Maintain a family calendar
Note each child’s activity even if it’s something they always do. You may know that your son has karate every Wednesday at 5 p.m. But someone else, such as your spouse or one of the children, may make plans and not remember who does what when. Some people assign a pen color to each family member.
“My kids are so conditioned, they often ask to look at my calendar before they make plans,” said Julie Leary, a local mother of three. “My daughter, especially, will mark things done and highlight them in purple.”
As soon as the school/district calendar comes out, mark the important dates on your family calendar. This ensures that half-days don’t sneak up on you, or you don’t plan a weekend trip the same time as the school carnival.
Designate a “hot spot” for documents that need a quick turnaround such as permission slips, class photos and book orders. Some people use creative systems such as individual cubbies or hanging file racks; others simply keep a pile on the counter. Make sure you can see at a glance what needs immediate attention.
Keeping the stack in order of due date lessens the possibility that something will fall through the cracks. Remember to get papers out of this stack as soon as possible. The hot spot is only a temporary holding place.
Past assignments and art projects
Art projects, experiments and papers tend to pile up quickly. They are sweet memories, but it’s unrealistic to keep them all. Save the best ones or ones that show growth or insight.
Aby Garvey, professional organizer and co-owner of www.simplify101.com, recommends a cooling-off period before filing children’s work.

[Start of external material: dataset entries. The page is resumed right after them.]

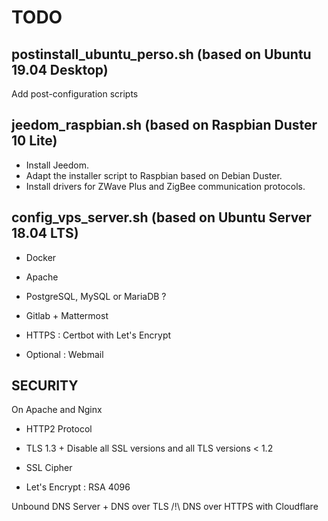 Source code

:# TODO

## postinstall_ubuntu_perso.sh (based on Ubuntu 19.04 Desktop)

Add post-configuration scripts

## jeedom_raspbian.sh (based on Raspbian Duster 10 Lite)

- Install Jeedom.
- Adapt the installer script to Raspbian based on Debian Duster.
- Install drivers for ZWave Plus and ZigBee communication protocols.

## config_vps_server.sh (based on Ubuntu Server 18.04 LTS)

- Docker

- Apache
- PostgreSQL, MySQL or MariaDB ?

- Gitlab + Mattermost

- HTTPS : Certbot with Let's Encrypt

- Optional : Webmail


## SECURITY

On Apache and Nginx
- HTTP2 Protocol
- TLS 1.3 + Disable all SSL versions and all TLS versions < 1.2
- SSL Cipher

- Let's Encrypt : RSA 4096

Unbound DNS Server + DNS over TLS
/!\ DNS over HTTPS with Cloudflare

“Simply set up a bin or box to collect papers that you are on the fence about,” Garvey said. “Once a period of time has passed, sort through the papers. It will be much easier to pull the treasures from the stack and put the rest in the recycle bin.”
Program phone numbers and emails
Program school and doctor phone numbers into your cell phone. This allows you to make a quick call when you’re at work or away from home.
Also, add teacher and coaches emails to your contact list so you can easily drop them a line. You want to make communication as easy as possible. Save yourself the trouble of searching for those numbers or addresses.
Record websites and passwords
Many textbooks are now online, and some teachers even have their own website. Keep a small notebook near your computer to jot down those websites and passwords. You’ll want to easily access commonly used websites.
By implementing a few easy systems at the start of the year, you will free yourself from the stress of lost papers and missed deadlines. Whew. Now you can concentrate on the other challenges of raising your children.